In this study, we evaluated S. pneumoniae responses to a
range of different drug exposures, including the moxifloxacin and levofloxacin exposure that simulates human pharmacokinetics in vivo. In
addition, the impact of the pharmacokinetics of moxifloxacin and
levofloxacin on their antimicrobial efficacy was studied.
 |
MATERIALS AND METHODS |
Microorganism.
SP18 is a penicillin-intermediate S. pneumoniae strain which was isolated from a previously
hospitalized patient. The test organism was frozen in skim milk medium
(Becton Dickinson, Cockeysville, Md.) at
80°C and subcultured twice
onto Trypticase soy agar with 5% sheep blood (Becton Dickinson) before
use in all experiments. The levofloxacin and moxifloxacin MICs for this
bacterial isolate are 1 and 0.25 µg/ml, respectively.
Antimicrobial test agents.
Analytical grade standard
moxifloxacin obtained from Bayer Corporation, West Haven, Conn., was
used for all of the in vitro testing and in vivo studies.
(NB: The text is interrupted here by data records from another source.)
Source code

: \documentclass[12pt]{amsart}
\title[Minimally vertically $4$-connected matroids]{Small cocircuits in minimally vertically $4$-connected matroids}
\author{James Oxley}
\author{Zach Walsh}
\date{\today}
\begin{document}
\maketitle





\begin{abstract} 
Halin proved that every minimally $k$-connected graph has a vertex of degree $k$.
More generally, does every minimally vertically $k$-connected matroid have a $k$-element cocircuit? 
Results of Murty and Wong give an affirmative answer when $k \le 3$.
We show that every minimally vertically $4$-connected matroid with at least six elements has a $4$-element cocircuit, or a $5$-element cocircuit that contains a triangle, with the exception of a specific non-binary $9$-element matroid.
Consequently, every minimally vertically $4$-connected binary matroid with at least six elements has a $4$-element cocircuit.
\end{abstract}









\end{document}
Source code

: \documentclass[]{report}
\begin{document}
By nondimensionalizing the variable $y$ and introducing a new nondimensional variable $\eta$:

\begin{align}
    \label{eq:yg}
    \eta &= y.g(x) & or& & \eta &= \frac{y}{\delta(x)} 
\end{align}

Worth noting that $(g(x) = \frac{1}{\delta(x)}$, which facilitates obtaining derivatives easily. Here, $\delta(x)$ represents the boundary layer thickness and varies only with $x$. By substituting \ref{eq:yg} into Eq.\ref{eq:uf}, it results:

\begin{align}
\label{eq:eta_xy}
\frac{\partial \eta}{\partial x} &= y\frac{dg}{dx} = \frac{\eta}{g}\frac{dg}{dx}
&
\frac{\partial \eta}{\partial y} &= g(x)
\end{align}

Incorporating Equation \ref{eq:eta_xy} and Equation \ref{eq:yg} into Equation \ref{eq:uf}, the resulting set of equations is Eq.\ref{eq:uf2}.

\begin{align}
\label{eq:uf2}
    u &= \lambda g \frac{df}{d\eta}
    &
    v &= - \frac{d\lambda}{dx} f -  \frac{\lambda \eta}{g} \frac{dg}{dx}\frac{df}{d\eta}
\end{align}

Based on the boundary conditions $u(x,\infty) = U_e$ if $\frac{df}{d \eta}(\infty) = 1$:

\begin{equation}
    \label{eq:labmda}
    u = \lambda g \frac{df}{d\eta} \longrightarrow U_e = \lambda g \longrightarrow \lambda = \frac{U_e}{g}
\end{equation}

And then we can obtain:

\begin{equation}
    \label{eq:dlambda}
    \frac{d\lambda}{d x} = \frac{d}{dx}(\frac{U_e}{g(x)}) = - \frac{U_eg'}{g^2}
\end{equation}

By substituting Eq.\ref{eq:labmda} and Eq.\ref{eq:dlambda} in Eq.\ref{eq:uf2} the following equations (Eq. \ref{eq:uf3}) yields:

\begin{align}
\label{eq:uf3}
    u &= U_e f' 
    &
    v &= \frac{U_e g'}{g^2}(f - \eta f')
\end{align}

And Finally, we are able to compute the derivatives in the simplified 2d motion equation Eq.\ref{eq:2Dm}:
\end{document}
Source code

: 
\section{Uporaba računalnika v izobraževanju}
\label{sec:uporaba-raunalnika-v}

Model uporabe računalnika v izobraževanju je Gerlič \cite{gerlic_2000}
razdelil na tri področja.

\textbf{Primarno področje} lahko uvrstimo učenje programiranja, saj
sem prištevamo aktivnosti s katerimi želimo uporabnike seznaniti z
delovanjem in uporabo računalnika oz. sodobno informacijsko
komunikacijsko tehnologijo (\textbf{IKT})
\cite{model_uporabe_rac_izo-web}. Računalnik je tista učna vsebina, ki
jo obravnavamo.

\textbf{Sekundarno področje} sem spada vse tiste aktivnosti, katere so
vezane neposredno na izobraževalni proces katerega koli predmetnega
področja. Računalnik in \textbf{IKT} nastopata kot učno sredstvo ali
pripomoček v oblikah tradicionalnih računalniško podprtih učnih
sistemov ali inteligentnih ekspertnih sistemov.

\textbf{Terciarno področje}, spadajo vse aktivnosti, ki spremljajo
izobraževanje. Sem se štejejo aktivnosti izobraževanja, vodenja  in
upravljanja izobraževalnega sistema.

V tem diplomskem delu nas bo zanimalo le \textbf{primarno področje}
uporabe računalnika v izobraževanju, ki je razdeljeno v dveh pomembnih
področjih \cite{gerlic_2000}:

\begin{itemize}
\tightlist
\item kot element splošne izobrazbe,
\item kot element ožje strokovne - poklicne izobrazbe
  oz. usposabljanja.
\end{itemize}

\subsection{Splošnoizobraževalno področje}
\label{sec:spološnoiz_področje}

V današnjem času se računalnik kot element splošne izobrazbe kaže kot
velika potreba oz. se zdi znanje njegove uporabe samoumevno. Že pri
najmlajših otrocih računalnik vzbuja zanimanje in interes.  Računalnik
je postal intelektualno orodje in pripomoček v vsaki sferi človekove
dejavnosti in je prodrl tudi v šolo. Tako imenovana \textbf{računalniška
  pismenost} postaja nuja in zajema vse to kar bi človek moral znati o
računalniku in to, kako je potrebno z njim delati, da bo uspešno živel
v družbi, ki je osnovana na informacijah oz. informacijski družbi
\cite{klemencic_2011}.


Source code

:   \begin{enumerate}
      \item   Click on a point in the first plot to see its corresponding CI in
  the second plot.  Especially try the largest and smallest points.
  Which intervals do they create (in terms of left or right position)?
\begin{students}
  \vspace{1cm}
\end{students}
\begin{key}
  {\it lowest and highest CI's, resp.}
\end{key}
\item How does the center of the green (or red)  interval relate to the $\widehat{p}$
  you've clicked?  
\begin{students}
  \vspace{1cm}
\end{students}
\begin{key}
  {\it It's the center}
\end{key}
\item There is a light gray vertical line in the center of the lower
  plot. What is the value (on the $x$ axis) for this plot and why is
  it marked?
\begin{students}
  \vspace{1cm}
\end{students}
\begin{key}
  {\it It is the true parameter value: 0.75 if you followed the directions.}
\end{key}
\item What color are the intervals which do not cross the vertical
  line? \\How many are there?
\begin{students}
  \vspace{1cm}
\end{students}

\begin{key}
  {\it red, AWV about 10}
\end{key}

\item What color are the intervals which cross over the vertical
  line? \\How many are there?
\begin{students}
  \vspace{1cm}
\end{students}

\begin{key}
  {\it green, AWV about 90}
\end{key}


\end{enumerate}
Analytical
grade standard levofloxacin obtained from the R. W. Johnson
Pharmaceutical Research Institute, Spring House, Pa., was used for in
vitro testing. For all of the in vivo studies, commercially available
levofloxacin (Levaquin) injection solution was obtained from
Ortho-McNeil Pharmaceutical Inc., Raritan, N.J.
Surgical preparation and animal care.
Female New Zealand
White rabbits, weighing between 3.5 and 4.2 kg, were quarantined for at
least 7 days before surgery. Animals were housed one per cage in our
institutional animal care facility and allowed food and water ad
libitum. All care and the experiments described herein were approved by
and performed in accordance with guidelines of the Hartford Hospital
Institutional Animal Care and Use Committee. Animals were anesthetized
with ketamine-xylazine, and two sterile golf practice Wiffle balls were
surgically implanted in the dorsal cervical area. The rabbits were
given a single 0.1-mg/kg dose of buprenophine intramuscularly every
12 h (Q12h) for 48 h postoperation for the reduction of pain
and also a single 84,000-IU dose of Bicilline intramuscularly for the
prevention of infection after surgery. The rabbits were given a 4-week
recovery period before further manipulation.
Animal infection.
Prior to the infection experiment, a
0.5-ml sample of abscess fluid was removed from the Wiffle ball to
determine if the abscess fluid was sterile. Rabbits with bacteria
present in the abscess fluid before inoculation of S. pneumoniae were excluded from the study. No rabbits were excluded
from this study due to a prior infection within the Wiffle ball. The
Wiffle balls were infected by injection of 2 ml of an S. pneumoniae (1.5 × 107 CFU/ml) saline suspension
directly into the Wiffle balls. The rabbits remained infected without
treatment for 2 days.
Treatment.
Antimicrobial agents were given through a no. 16 French urethral catheter passed orally into the stomach of each rabbit
at 48 h after the bacterial infection. Three doses (5.5, 22, and 32 mg/kg) of levofloxacin and three doses (6.5, 26, and 42 mg/kg) of
moxifloxacin were given once daily for 7 days to create a range of
different drug exposures. Untreated rabbits were given saline following
the same dosing schedule as controls. Five rabbits were used for each
of the study aims.
Bacterial density assessment.
A 0.5-ml sample of abscess
fluid was removed from the Wiffle ball every morning prior to the daily
drug administration during the treatment period. At the end of the
treatment period, the sampling was continued once a day for an
additional 7 days. The abscess fluid samples were subjected to serial
10-fold dilutions (1:100 to 1:107) with
chilled, sterile 0.9% NaCl and were plated onto blood agar plates for
overnight incubation at 37°C for manual colony counts and subsequent
MIC and minimum bactericidal concentration (MBC) determinations. The
detection limit was 50 CFU/ml.
Susceptibility testing of recovered organism.
The emergence
of resistance under the dosing regimens studied was assessed by
measuring the MICs and MBCs for S. pneumoniae recovered
from abscess fluid over the 7-day treatment period and the 7-day
posttreatment observation period. The MICs and MBCs of both
moxifloxacin and levofloxacin for the test strain were determined in
duplicate using the broth microdilution technique established by the
National Committee for Clinical Laboratory Standards (7).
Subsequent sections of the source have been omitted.